Cerita Tiga Gus hingga Mesin Ketik Tua
Pulangnya KH Muchit Muzadi, Hilangnya
”Buku Pintar” NU
Nurwahid ; Wartawan Jawa Pos
|
JAWA
POS, 07 September 2015
SEKITAR pukul 05.30 kemarin (6/9) saya sangat
terkejut ketika membuka SMS seorang kawan lama. Dia memberitahukan
meninggalnya KH Abdul Muchit Muzadi, mustasyar PB NU dan mantan rais syuriah
PB NU.
Dari Sidoarjo saya menuju ke Ponpes Al Hikam,
Malang, karena dari RS Persada, jenazah memang disalatkan juga di ponpes
milik sang adik, KH Hasyim Muzadi, itu. Sampai di Cengger Ayam, tempat ponpes
Al Hikam, iring-iringan jenazah baru saja berjalan menuju Jember. Saya
kepancal.
Kepergian kiai berusia 89 tahun itu tentu
sebuah kehilangan besar bagi NU dan seluruh warga nahdliyin. Mbah Muchit,
begitu bisa beliau dipanggil, sudah dianggap layaknya buku pintarnya NU. Hal
tersebut tidak mengherankan karena tokoh kelahiran Tuban, 4 Desember 1925,
itu selalu terlibat dalam hampir semua peristiwa besar di NU.
Pada 1983–1984, Mbah Muchit terlibat aktif
sejak perumusan khitah NU dan penerimaan asas tunggal Pancasila, bersama
kiai-kiai besar lain seperti Gus Dur dan KH Achmad Siddiq. Perannya kembali
mengemuka pada awal reformasi, saat PKB dilahirkan. Mbah Muchit adalah salah
seorang deklarator PKB bersama Gus Dur, KH Ilyas Ruchiyat, KH Mustofa Bisri,
dan KH Munasir Ali.
Meski seorang kiai sepuh, Mbah Muchit sangat
dekat dengan anak-anak muda NU. Terutama mereka yang aktif di Pergerakan
Mahasiswa Islam Indonesia (PMII). Itu tak lepas dari sikapnya yang mengayomi,
bersahaja, pandai menempatan diri sebagai orang tua maupun guru, serta ciri
khasnya yang humoris.
Mbah Muchit bukanlah kiai pemangku pondok.
Yang dipangku ”hanya” sebuah masjid. Di depan rumahnya, Jalan Kalimantan,
Teglboto, Jember, ada sebuah masjid, namanya masjid Sunan Kalijogo. Di masjid
itulah selalu berkumpul aktivis PMII dari generasi ke generasi. Kebetulan
lokasinya memang di kawasan kampus Universitas Jember (Unej).
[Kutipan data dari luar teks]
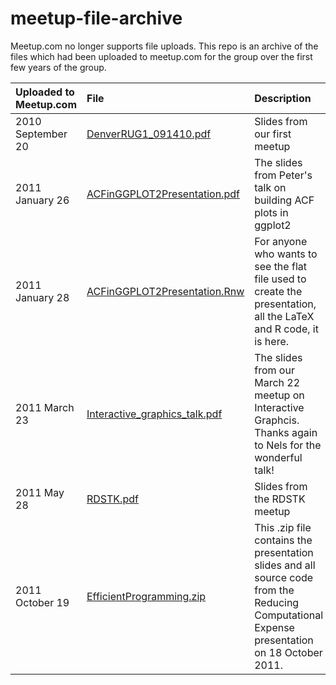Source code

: # meetup-file-archive

Meetup.com no longer supports file uploads.  This repo is an archive of the
files which had been uploaded to meetup.com for the group over the first few
years of the group.

| Uploaded to Meetup.com | File                                                                                                                        | Description                                                                                                                                  |
| :--------------------- | :-----                                                                                                                      | :-----------                                                                                                                                 |
| 2010 September 20      | [DenverRUG1_091410.pdf](https://github.com/DenverRUG/meetup-file-archive/blob/master/DenverRUG1_091410.pdf)                 | Slides from our first meetup                                                                                                                 |
| 2011 January 26        | [ACFinGGPLOT2Presentation.pdf](https://github.com/DenverRUG/meetup-file-archive/blob/master/ACFinGGPLOT2Presentation.pdf)   | The slides from Peter's talk on building ACF plots in ggplot2                                                                                |
| 2011 January 28        | [ACFinGGPLOT2Presentation.Rnw](https://github.com/DenverRUG/meetup-file-archive/blob/master/ACFinGGPLOT2Presentation.Rnw)   | For anyone who wants to see the flat file used to create the presentation, all the LaTeX and R code, it is here.                             |
| 2011 March 23          | [Interactive_graphics_talk.pdf](https://github.com/DenverRUG/meetup-file-archive/blob/master/Interactive_graphics_talk.pdf) | The slides from our March 22 meetup on Interactive Graphcis.  Thanks again to Nels for the wonderful talk!                                   |
| 2011 May 28            | [RDSTK.pdf](https://github.com/DenverRUG/meetup-file-archive/blob/master/RDSTK.pdf)                                         | Slides from the RDSTK meetup                                                                                                                 |
| 2011 October 19        | [EfficientProgramming.zip](https://github.com/DenverRUG/meetup-file-archive/blob/master/EfficientProgramming.zip)           | This .zip file contains the presentation slides and all source code from the Reducing Computational Expense presentation on 18 October 2011. |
Kepada mereka, Mbah Muchit kadang juga
menyempatkan diri menularkan ilmu. Saya ingat antara tahun 1992–1995, setiap
Selasa malam (meski tidak selalu karena kesibukan beliau), beliau
menyampaikan materi tentang Ahlussunah wal Jamaah (Aswaja). Nah, di sela-sela
memberikan materi itu, humor-humor cerdas terlontar. Salah satu yang selalu
saya ingat adalah humor tentang sebutan Gus.
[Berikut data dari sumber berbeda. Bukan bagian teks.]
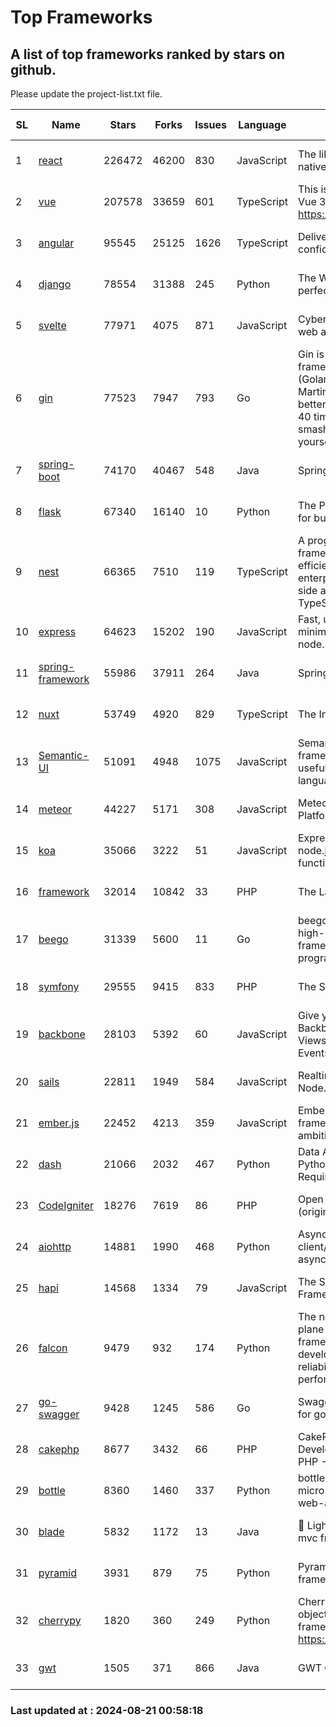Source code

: # Top Frameworks
## A list of top frameworks ranked by stars on github.  
Please update the project-list.txt file.

| SL| Name  | Stars| Forks| Issues | Language | Description | Last Commit |
| --| ------| -----| ---- | ------ | -------- | ----------- | ----------- |
| 1 | [react](https://github.com/facebook/react) | 226472 | 46200 | 830 | JavaScript | The library for web and native user interfaces. | 2024-08-20 20:40:01 |
| 2 | [vue](https://github.com/vuejs/vue) | 207578 | 33659 | 601 | TypeScript | This is the repo for Vue 2. For Vue 3, go to https://github.com/vuejs/core | 2024-06-14 12:52:12 |
| 3 | [angular](https://github.com/angular/angular) | 95545 | 25125 | 1626 | TypeScript | Deliver web apps with confidence 🚀 | 2024-08-20 20:20:01 |
| 4 | [django](https://github.com/django/django) | 78554 | 31388 | 245 | Python | The Web framework for perfectionists with deadlines. | 2024-08-20 10:51:25 |
| 5 | [svelte](https://github.com/sveltejs/svelte) | 77971 | 4075 | 871 | JavaScript | Cybernetically enhanced web apps | 2024-08-20 21:10:48 |
| 6 | [gin](https://github.com/gin-gonic/gin) | 77523 | 7947 | 793 | Go | Gin is a HTTP web framework written in Go (Golang). It features a Martini-like API with much better performance -- up to 40 times faster. If you need smashing performance, get yourself some Gin. | 2024-07-14 12:34:34 |
| 7 | [spring-boot](https://github.com/spring-projects/spring-boot) | 74170 | 40467 | 548 | Java | Spring Boot | 2024-08-20 23:23:45 |
| 8 | [flask](https://github.com/pallets/flask) | 67340 | 16140 | 10 | Python | The Python micro framework for building web applications. | 2024-08-06 15:31:00 |
| 9 | [nest](https://github.com/nestjs/nest) | 66365 | 7510 | 119 | TypeScript | A progressive Node.js framework for building efficient, scalable, and enterprise-grade server-side applications with TypeScript/JavaScript 🚀 | 2024-08-15 09:07:19 |
| 10 | [express](https://github.com/expressjs/express) | 64623 | 15202 | 190 | JavaScript | Fast, unopinionated, minimalist web framework for node. | 2024-08-19 20:12:24 |
| 11 | [spring-framework](https://github.com/spring-projects/spring-framework) | 55986 | 37911 | 264 | Java | Spring Framework | 2024-08-20 16:32:37 |
| 12 | [nuxt](https://github.com/nuxt/nuxt) | 53749 | 4920 | 829 | TypeScript | The Intuitive Vue Framework. | 2024-08-20 21:53:25 |
| 13 | [Semantic-UI](https://github.com/Semantic-Org/Semantic-UI) | 51091 | 4948 | 1075 | JavaScript | Semantic is a UI component framework based around useful principles from natural language. | 2023-01-11 17:05:32 |
| 14 | [meteor](https://github.com/meteor/meteor) | 44227 | 5171 | 308 | JavaScript | Meteor, the JavaScript App Platform | 2024-08-20 15:59:17 |
| 15 | [koa](https://github.com/koajs/koa) | 35066 | 3222 | 51 | JavaScript | Expressive middleware for node.js using ES2017 async functions | 2024-08-18 20:27:08 |
| 16 | [framework](https://github.com/laravel/framework) | 32014 | 10842 | 33 | PHP | The Laravel Framework. | 2024-08-20 15:02:42 |
| 17 | [beego](https://github.com/beego/beego) | 31339 | 5600 | 11 | Go | beego is an open-source, high-performance web framework for the Go programming language. | 2024-08-17 07:45:24 |
| 18 | [symfony](https://github.com/symfony/symfony) | 29555 | 9415 | 833 | PHP | The Symfony PHP framework | 2024-08-19 09:33:22 |
| 19 | [backbone](https://github.com/jashkenas/backbone) | 28103 | 5392 | 60 | JavaScript | Give your JS App some Backbone with Models, Views, Collections, and Events | 2024-03-06 23:22:47 |
| 20 | [sails](https://github.com/balderdashy/sails) | 22811 | 1949 | 584 | JavaScript | Realtime MVC Framework for Node.js | 2024-05-17 22:00:56 |
| 21 | [ember.js](https://github.com/emberjs/ember.js) | 22452 | 4213 | 359 | JavaScript | Ember.js - A JavaScript framework for creating ambitious web applications | 2024-08-19 18:53:48 |
| 22 | [dash](https://github.com/plotly/dash) | 21066 | 2032 | 467 | Python | Data Apps & Dashboards for Python. No JavaScript Required. | 2024-08-20 15:51:07 |
| 23 | [CodeIgniter](https://github.com/bcit-ci/CodeIgniter) | 18276 | 7619 | 86 | PHP | Open Source PHP Framework (originally from EllisLab) | 2024-03-20 03:51:42 |
| 24 | [aiohttp](https://github.com/aio-libs/aiohttp) | 14881 | 1990 | 468 | Python | Asynchronous HTTP client/server framework for asyncio and Python | 2024-08-20 22:57:01 |
| 25 | [hapi](https://github.com/hapijs/hapi) | 14568 | 1334 | 79 | JavaScript | The Simple, Secure Framework Developers Trust | 2024-07-04 00:48:01 |
| 26 | [falcon](https://github.com/falconry/falcon) | 9479 | 932 | 174 | Python | The no-magic web data plane API and microservices framework for Python developers, with a focus on reliability, correctness, and performance at scale. | 2024-08-20 22:17:13 |
| 27 | [go-swagger](https://github.com/go-swagger/go-swagger) | 9428 | 1245 | 586 | Go | Swagger 2.0 implementation for go | 2024-05-13 17:21:38 |
| 28 | [cakephp](https://github.com/cakephp/cakephp) | 8677 | 3432 | 66 | PHP | CakePHP: The Rapid Development Framework for PHP - Official Repository | 2024-08-13 12:24:42 |
| 29 | [bottle](https://github.com/bottlepy/bottle) | 8360 | 1460 | 337 | Python | bottle.py is a fast and simple micro-framework for python web-applications. | 2024-01-03 22:31:48 |
| 30 | [blade](https://github.com/lets-blade/blade) | 5832 | 1172 | 13 | Java | :rocket: Lightning fast and elegant mvc framework for Java8 | 2024-06-17 01:05:35 |
| 31 | [pyramid](https://github.com/Pylons/pyramid) | 3931 | 879 | 75 | Python | Pyramid - A Python web framework | 2024-06-10 16:09:42 |
| 32 | [cherrypy](https://github.com/cherrypy/cherrypy) | 1820 | 360 | 249 | Python | CherryPy is a pythonic, object-oriented HTTP framework.      https://cherrypy.dev | 2024-07-02 23:41:56 |
| 33 | [gwt](https://github.com/gwtproject/gwt) | 1505 | 371 | 866 | Java | GWT Open Source Project | 2024-08-14 13:17:48 |

### Last updated at : 2024-08-21 00:58:18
Rupanya kiai Muchit ketika itu
geli melihat anak-anak PMII yang sedikitsedikit memanggil Gus terhadap sesama
mereka.
Suatu ketika Kiai Muchit menyampaikan, ”Di
Jember ini banyak sekali Gus,” katanya. Tapi, kata beliau, sebenarnya Gus itu
bisa dibagi tiga. Yakni, Gus Nasab (keturunan), Gus Nasib, dan Gus Nusub. Gus
Nasab adalah orang yang memang diakhirkan sebagai putra seorang kiai,
kemudian dipanggil Gus. Ini Gus yang sesungguhnya. Ada lagi Gus Nasib. Dia
bukan anak kiai, tapi secara kebetulan menjadi menantu kiai. Jadi, nasibnya
baik, menjadi Gus karena diambil menantu kiai. Nah, Gus Nusub ini yang tidak
jelas. Anak kiai bukan. Menantu kiai bukan. Tapi, tiba-tiba dipanggil Gus.
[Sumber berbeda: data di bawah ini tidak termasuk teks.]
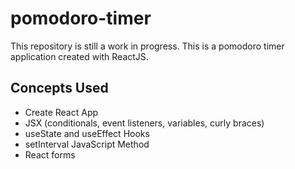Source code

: # pomodoro-timer

This repository is still a work in progress. This is a pomodoro timer application created with ReactJS.

## Concepts Used

- Create React App
- JSX (conditionals, event listeners, variables, curly braces)
- useState and useEffect Hooks
- setInterval JavaScript Method
- React forms
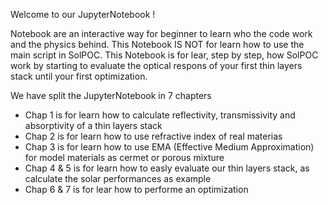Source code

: Welcome to our JupyterNotebook ! 

Notebook are an interactive way for beginner to learn who the code work and the physics behind. This Notebook IS NOT for learn how to use the main script in SolPOC. 
This Notebook is for lear, step by step, how SolPOC work by starting to evaluate the optical respons of your first thin layers stack until your first optimization.

We have split the JupyterNotebook in 7 chapters

- Chap 1 is for learn how to calculate reflectivity, transmissivity and absorptivity of a thin layers stack
- Chap 2 is for learn how to use refractive index of real materias
- Chap 3 is for learn how to use EMA (Effective Medium Approximation) for model materials as cermet or porous mixture
- Chap 4 & 5 is for learn how to easly evaluate our thin layers stack, as calculate the solar performances as example 
- Chap 6 & 7 is for lear how to performe an optimization 
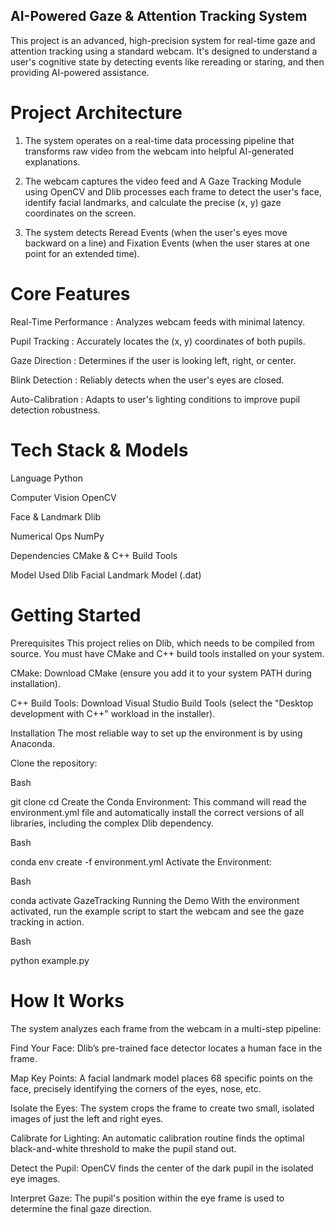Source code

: ## AI-Powered Gaze & Attention Tracking System
This project is an advanced, high-precision system for real-time gaze and attention tracking using a standard webcam. It's designed to understand a user's cognitive state by detecting events like rereading or staring, and then providing AI-powered assistance.

# Project Architecture
1. The system operates on a real-time data processing pipeline that transforms raw video from the webcam into helpful AI-generated explanations.

2. The webcam captures the video feed and A Gaze Tracking Module using OpenCV and Dlib processes each frame to detect the user's face, identify facial landmarks, and calculate the precise (x, y) gaze coordinates on the screen.

3. The system detects Reread Events (when the user's eyes move backward on a line) and Fixation Events (when the user stares at one point for an extended time).

# Core Features
Real-Time Performance : Analyzes webcam feeds with minimal latency.

Pupil Tracking : Accurately locates the (x, y) coordinates of both pupils.

Gaze Direction : Determines if the user is looking left, right, or center.

Blink Detection : Reliably detects when the user's eyes are closed.

Auto-Calibration : Adapts to user's lighting conditions to improve pupil detection robustness.

# Tech Stack & Models
Language	Python 

Computer Vision	OpenCV

Face & Landmark	Dlib

Numerical Ops	NumPy

Dependencies	CMake & C++ Build Tools

Model Used	Dlib Facial Landmark Model (.dat)

# Getting Started
Prerequisites
This project relies on Dlib, which needs to be compiled from source. You must have CMake and C++ build tools installed on your system.

CMake: Download CMake (ensure you add it to your system PATH during installation).

C++ Build Tools: Download Visual Studio Build Tools (select the "Desktop development with C++" workload in the installer).

Installation
The most reliable way to set up the environment is by using Anaconda.

Clone the repository:

Bash

git clone <your-repository-url>
cd <your-repository-name>
Create the Conda Environment:
This command will read the environment.yml file and automatically install the correct versions of all libraries, including the complex Dlib dependency.

Bash

conda env create -f environment.yml
Activate the Environment:

Bash

conda activate GazeTracking
Running the Demo
With the environment activated, run the example script to start the webcam and see the gaze tracking in action.

Bash

python example.py

# How It Works
The system analyzes each frame from the webcam in a multi-step pipeline:

Find Your Face: Dlib’s pre-trained face detector locates a human face in the frame.

Map Key Points: A facial landmark model places 68 specific points on the face, precisely identifying the corners of the eyes, nose, etc.

Isolate the Eyes: The system crops the frame to create two small, isolated images of just the left and right eyes.

Calibrate for Lighting: An automatic calibration routine finds the optimal black-and-white threshold to make the pupil stand out.

Detect the Pupil: OpenCV finds the center of the dark pupil in the isolated eye images.

Interpret Gaze: The pupil's position within the eye frame is used to determine the final gaze direction.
Entah apa penyebabnya. Tentu itu hanya sebuah guyonan khas Mbah Muchit.
Kiai Muchit merupakan tokoh yang total
mengabdikan diri di NU. ”Saya ini apa kata NU,” ujarnya di banyak kesempatan.
Tak heran, meski ketika itu posisinya sebagai rais syuriah PB NU, Mbah Muchit
juga masih mau memimpin doa selamatan atau mengisi acara di tingkat kampung.
Bukan hanya itu. Saking totalnya, masalah
kesehatan kadang tidak dipertimbangkan. Pada 1990-an itu, usia Mbah Muchit
sudah lebih 70 tahun. Para aktivis PMII sangat sering mengadakan acara
pengaderan. Mbah Muchit menjadi pemateri wajib bagi setiap acara seperti itu.
Tempatnyabisaberjarak20–30 km dari rumah beliau. Namanya mahasiswa, mereka
tidak memiiki kendaraan yang layak untuk menjemput. Satu-satunya jenis
kendaraan yang tersedia adalah sepeda motor. Itu pun kebanyakan motor tua.
Tak terhitung berapa puluh kali Mbah Muchit diboncengkan sepeda motor olong
70 yang tarikannya saja sudah tidak stabil. Begitu juga dengan suara
knalpotnya. Jaraknya puluhan km lagi. Dan, Mbah Muchhith tidak pernah
mengeluh.
Gus Dur pernah menyebut Kiai Muchit lebih
mirip dosen ketimbang kiai. Itu karena intelktualitas beliau yang mumpuni.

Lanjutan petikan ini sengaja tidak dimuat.